Once the six scripts run, the following claims in paper.md either strengthen, weaken, or flip:

  • §4.10 Claude perturbation suite. "When run with API access" → actual ρ + κ + shift numbers per axis. Stop-rule outcomes per axis.
  • §4.9 SICC PR4. Headline SICC mean of 1.85 currently uses the regex value (1.55). After recode_sicc_pr4_claude.py runs, the Claude-corrected PR4 replaces it; the headline SICC mean updates in paper.md §4.1 + Appendix A. Update both with the new number.
  • §4.11 Sub-rubric coherence. "When run" → actual headline ordering under the Claude-proposed alternative rubric. If the ordering reverses, S7 fires and the sub-rubric mean becomes a parallel headline (§11 negative results gets a new entry).

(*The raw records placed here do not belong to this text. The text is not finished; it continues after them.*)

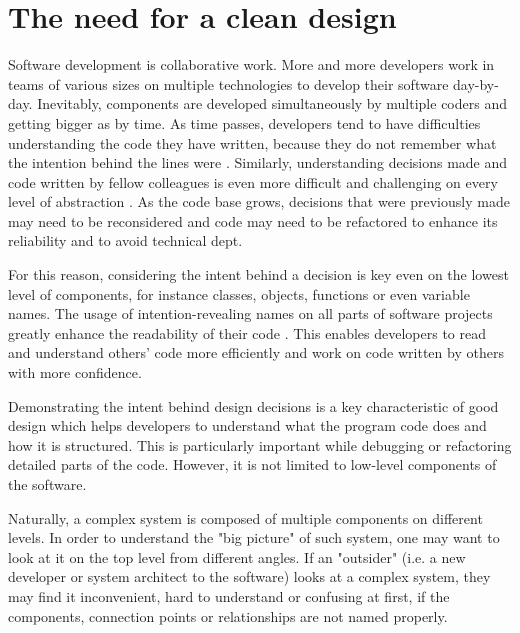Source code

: \documentclass[conference]{IEEEtran}
\begin{document}
\section{The need for a clean design}
Software development is collaborative work. More and more developers work in teams of various sizes on multiple technologies to develop their software day-by-day. Inevitably, components are developed simultaneously by multiple coders and getting bigger as by time. As time passes, developers tend to have difficulties understanding the code they have written, because they do not remember what the intention behind the lines were \cite{cleancoder}. Similarly, understanding decisions made and code written by fellow colleagues is even more difficult and challenging on every level of abstraction \cite{cleancoder}. As the code base grows, decisions that were previously made may need to be reconsidered and code may need to be refactored to enhance its reliability and to avoid technical dept. 

For this reason, considering the intent behind a decision is key even on the lowest level of components, for instance classes, objects, functions or even variable names. The usage of intention-revealing names on all parts of software projects greatly enhance the readability of their code \cite{cleancode}. This enables developers to read and understand others' code more efficiently and work on code written by others with more confidence. 

Demonstrating the intent behind design decisions is a key characteristic of good design which helps developers to understand what the program code does and how it is structured. This is particularly important while debugging or refactoring detailed parts of the code. However, it is not limited to low-level components of the software. 

Naturally, a complex system is composed of multiple components on different levels. In order to understand the "big picture" of such system, one may want to look at it on the top level from different angles. If an "outsider" (i.e. a new developer or system architect to the software) looks at a complex system, they may find it inconvenient, hard to understand or confusing at first, if the components, connection points or relationships are not named properly. 
\end{document}

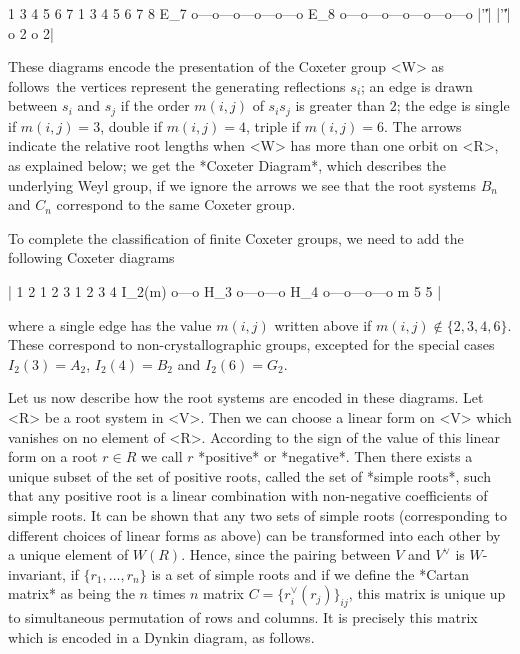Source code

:          1   3   4   5   6   7            1   3   4   5   6   7   8
   E_7   o---o---o---o---o---o       E_8  o---o---o---o---o---o---o
                 |'\|'|                                |'\|'|
                 o 2                              o 2|
\par\bigskip
These  diagrams  encode  the  presentation  of  the  Coxeter  group  <W> as
follows\:\ the vertices represent the generating reflections $s_i$; an edge
is  drawn between  $s_i$ and  $s_j$ if  the order  $m(i,j)$ of  $s_is_j$ is
greater  than $2$; the edge is  single if $m(i,j)=3$, double if $m(i,j)=4$,
triple  if $m(i,j)=6$. The  arrows indicate the  relative root lengths when
<W> has more than one orbit on <R>, as explained below; we get the *Coxeter
Diagram*,  which  describes  the  underlying  Weyl  group, if we ignore the
arrows\:  we see that  the root systems  $B_n$ and $C_n$  correspond to the
same Coxeter group.

To complete the classification of finite Coxeter groups, we need to add the
following Coxeter diagrams\:

|             1   2                 1   2   3          1   2   3   4
   I_2(m)    o---o            H_3  o---o---o     H_4  o---o---o---o
               m                     5                  5           |

where  a single edge has the value $m(i,j)$ written above if $m(i,j)\not\in
\{2,3,4,6\}$. These correspond to non-crystallographic groups, excepted for
the special cases $I_2(3)=A_2$, $I_2(4)=B_2$ and $I_2(6)=G_2$.

Let us now describe how the root systems are encoded in these diagrams. Let
<R>  be a root system in <V>. Then we can choose a linear form on <V> which
vanishes  on no element of <R>. According to  the sign of the value of this
linear  form on a root $r \in R$ we call $r$ *positive* or *negative*. Then
there  exists a unique subset of the  set of positive roots, called the set
of *simple roots*, such that any positive root is a linear combination with
non-negative  coefficients of  simple roots.  It can  be shown that any two
sets of simple roots (corresponding to different choices of linear forms as
above)  can be transformed into  each other by a  unique element of $W(R)$.
Hence,  since the  pairing between  $V$ and  $V^\vee$ is  $W$-invariant, if
$\{r_1,\ldots,r_n\}$  is a set of simple roots and if we define the *Cartan
matrix*  as being the $n$ times $n$ matrix $C=\{r_i^\vee(r_j)\}_{ij}$, this
matrix  is unique up to simultaneous permutation of rows and columns. It is
precisely this matrix which is encoded in a Dynkin diagram, as follows.

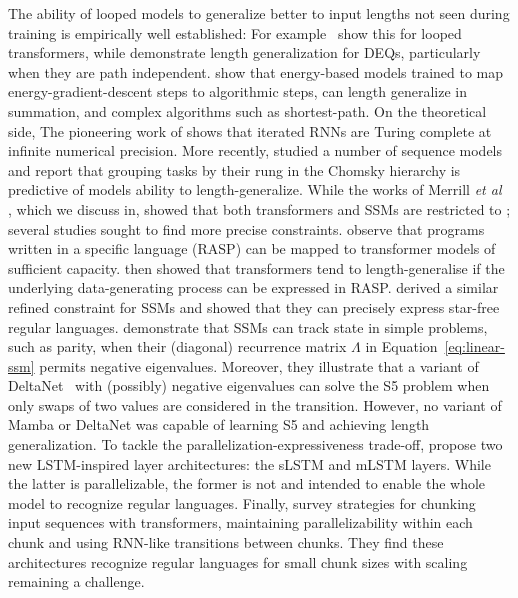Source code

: The ability of looped models to generalize better to input lengths not seen during training is empirically well established: For example~\citet{Yang_Lee_Nowak_Papailiopoulos_2024} show this for looped transformers, while \citet{anil2022path} demonstrate length generalization for DEQs, particularly when they are path independent.
\citet{Du_Li_Tenenbaum_Mordatch} show that energy-based models trained to map energy-gradient-descent steps to algorithmic steps, can length generalize in summation, and complex algorithms such as shortest-path.
On the theoretical side,
The pioneering work of \citet{siegelmann1992} shows that iterated RNNs are Turing complete at infinite numerical precision. 
More recently, \citet{deletang2023neural} studied a number of sequence models and report that grouping tasks by their rung in the Chomsky hierarchy is predictive of models ability to length-generalize. 
While the works of Merrill \emph{et al}~ \cite{merrill2019sequential, merrill2020formal, Merrill_Sabharwal_2023, merrill2024illusion}, which we discuss in, showed that both transformers and SSMs are restricted to \tc; several studies sought to find more precise constraints.
\citet{Weiss_Goldberg_Yahav_2021} observe that programs written in a specific language (RASP) can be mapped to transformer models of sufficient capacity.
\citet{Zhou_Bradley_Littwin_Razin_Saremi_Susskind_Bengio_Nakkiran_2024} then showed that transformers tend to length-generalise if the underlying data-generating process can be expressed in RASP.
\citet{sarrof2024expressive} derived a similar refined constraint for SSMs and showed that they can precisely express star-free regular languages.
\citet{Grazzi_Siems_Franke_Zela_Hutter_Pontil_2024} demonstrate that SSMs can track state in simple problems, such as parity, when their (diagonal) recurrence matrix \(\Lambda\) in Equation~\eqref{eq:linear-ssm} permits negative eigenvalues.
Moreover, they illustrate that a variant of DeltaNet~\cite{Yang_Wang_Zhang_Shen_Kim} with (possibly) negative eigenvalues can solve the S5 problem when only swaps of two values are considered in the transition.
However, no variant of Mamba or DeltaNet was capable of learning S5 and achieving length generalization.
To tackle the parallelization-expressiveness trade-off, \citet{Beck_Pöppel_Spanring_Auer_Prudnikova_Kopp_Klambauer_Brandstetter_Hochreiter} propose two new LSTM-inspired layer architectures: the sLSTM and mLSTM layers.
While the latter is parallelizable, the former is not and intended to enable the whole model to recognize regular languages.
Finally, \citet{soulos2024recurrent} survey strategies for chunking input sequences with transformers, maintaining parallelizability within each chunk and using RNN-like transitions between chunks.
They find these architectures recognize regular languages for small chunk sizes with scaling remaining a challenge.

Failure modes to watch for

  • Rate-limiting. Anthropic enforces per-minute and per-hour token limits. If you hit one, the script raises and exits. Re-run; the test-retest script writes incremental output so re-running picks up where it left off only for the entries marked error. The other scripts are not incremental (they overwrite); if you need to resume, edit the script to skip already-graded entries.
  • API cost overrun. If you want to bound cost, reduce --n-per-tribunal (default 10 for test-retest / tribunal-blind / prompt-rephrase; 5 for model-size; full corpus for SICC PR4 recode via --limit).
  • Network errors. Wrap each script in a retry loop or run inside tmux / screen and inspect on completion.

After all six scripts have run

  1. Regenerate the Zenodo tarball: make zenodo-tarball.
  2. Tag the git commit: git tag v0.2-$(date -u +%Y%m%d).
  3. Optional: deposit to Zenodo per ZENODO.md runbook.